- Directed by: Vladimir Gardin
- Written by: Lev Nikulin
- Cinematography: Aleksandr Levitsky; Aleksandr Stanke; E. Stanke;
- Production company: Goskino
- Release date: 8 November 1925;
- Country: Soviet Union
- Languages: Silent Russian intertitles

= Cross and Mauser =

1925 film

Cross and Mauser (Крест и Маузер) is a 1925 Soviet silent adventure film directed by Vladimir Gardin.

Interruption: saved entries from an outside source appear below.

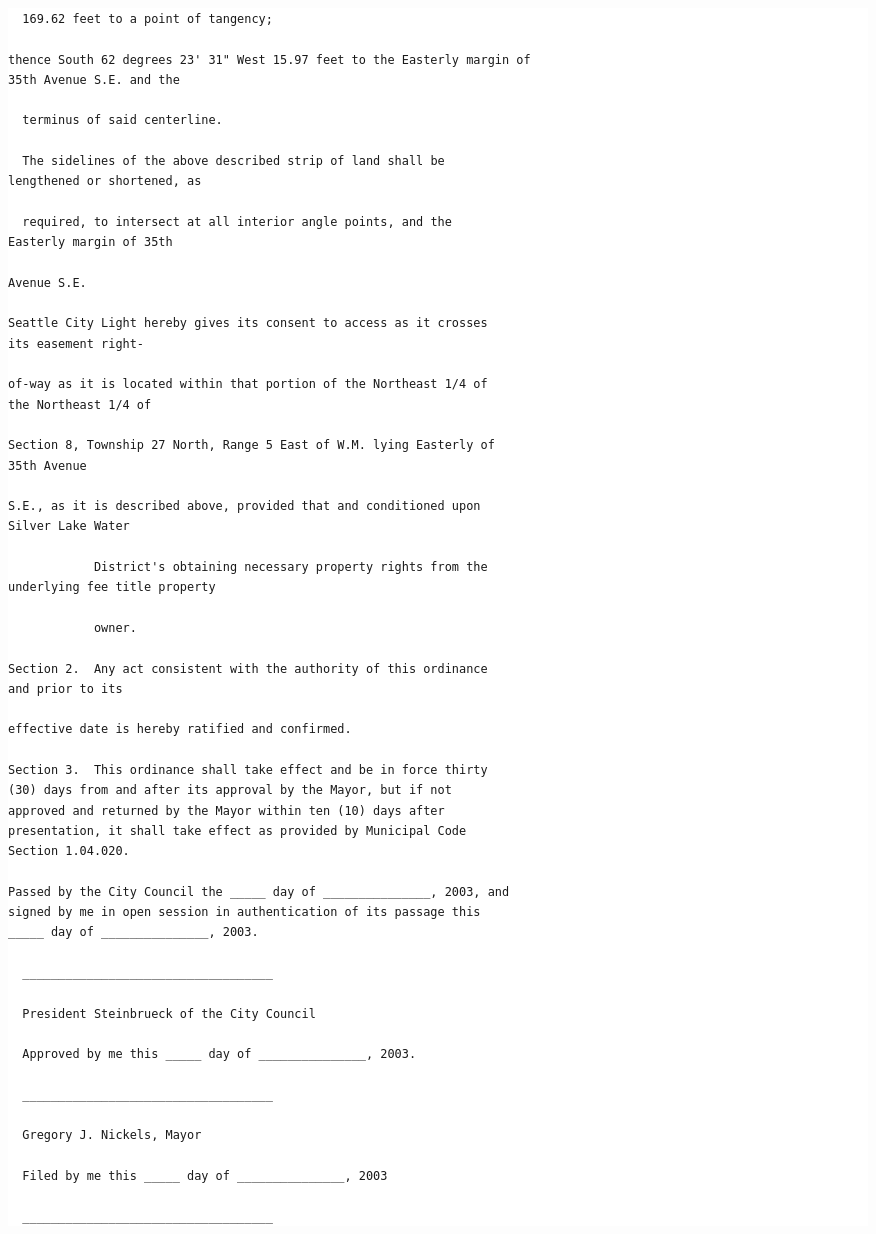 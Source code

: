       169.62 feet to a point of tangency;  
  
    thence South 62 degrees 23' 31" West 15.97 feet to the Easterly margin of  
    35th Avenue S.E. and the  
  
      terminus of said centerline.  
  
      The sidelines of the above described strip of land shall be  
    lengthened or shortened, as  
  
      required, to intersect at all interior angle points, and the  
    Easterly margin of 35th  
  
    Avenue S.E.  
  
    Seattle City Light hereby gives its consent to access as it crosses  
    its easement right-  
  
    of-way as it is located within that portion of the Northeast 1/4 of  
    the Northeast 1/4 of  
  
    Section 8, Township 27 North, Range 5 East of W.M. lying Easterly of  
    35th Avenue  
  
    S.E., as it is described above, provided that and conditioned upon  
    Silver Lake Water  
  
                District's obtaining necessary property rights from the  
    underlying fee title property  
  
                owner.  
  
    Section 2.  Any act consistent with the authority of this ordinance  
    and prior to its  
  
    effective date is hereby ratified and confirmed.  
  
    Section 3.  This ordinance shall take effect and be in force thirty  
    (30) days from and after its approval by the Mayor, but if not  
    approved and returned by the Mayor within ten (10) days after  
    presentation, it shall take effect as provided by Municipal Code  
    Section 1.04.020.  
  
    Passed by the City Council the _____ day of _______________, 2003, and  
    signed by me in open session in authentication of its passage this  
    _____ day of _______________, 2003.  
  
      ___________________________________  
  
      President Steinbrueck of the City Council  
  
      Approved by me this _____ day of _______________, 2003.  
  
      ___________________________________  
  
      Gregory J. Nickels, Mayor  
  
      Filed by me this _____ day of _______________, 2003  
  
      ___________________________________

The film set in early Soviet Russia, depicts a Catholic priest secretly working for foreign intelligence who is forced to confront his dark past and atone for his sins, leading to a tragic betrayal and death.

==Plot==

Cross and Mauser (1925)

The film takes place during the early years of Soviet rule in a small town in western Russia. Hieronim, the priest of the local church, is secretly working for foreign intelligence, hiding a group of spies led by a former vicar Shur. One day, Hieronim unexpectedly encounters his old acquaintance, Mariyka, and tries to manipulate her into gathering information from the town's police chief, Galinski. Hieronim is aware of Mariyka’s past relationship with Galinski, having accidentally learned of it when he attempted to extract information from the arrested revolutionary Galinski before the revolution, under the guise of a confession.

However, Mariyka also knows something significant: during the pre-revolutionary years, in a monastery orphanage, a child was born to the orphan Yulka. The orphanage supervisor, Pavlikha, killed the child and disposed of the body in the Jewish quarter. The Black Hundreds used the rumor that the child was killed for ritualistic purposes by Jews to incite a pogrom. Yulka, dying, told her sister Mariyka that the father of the child was none other than Hieronim, the priest, who had ordered the child's death and used the pogrom to further his own career. Rather than agreeing to betray Galinski, Mariyka offers Hieronim a choice: to publicly atone for the death of the child.

During a sermon, Hieronim publicly confesses his sins and renounces his priestly vows. Following Shur's orders, the spy group douses Hieronim with kerosene and burns him alive. As Hieronim attempts to flee the church, which is surrounded by police, Shur, a former vicar of the monastery and now a spy, is fatally wounded but dies clutching a cross and a Mauser pistol.

==Cast==
Note: all priests are Polish Catholic priests (ksiądz)
- V. Kiselyova as Pavlikha
- Vladimir Kriger, archbishop
- Nikolay Kutuzov, priest Hieronim Desnitski
- Nin Li as Mariyka
- Aleksey Pirogov as commissar Galinski
- Naum Rogozhin, vicar Shur
- Pyotr Savin as hooligan
- T. Sinitsyna as Yulka, sister of Mariyka
- Pyotr Starkovsky, priest
===Supporting actors===
- Yevgeni Chervyakov, priest
- Raisa Yesipova

== Bibliography ==
- Christie, Ian & Taylor, Richard. The Film Factory: Russian and Soviet Cinema in Documents 1896-1939. Routledge, 2012.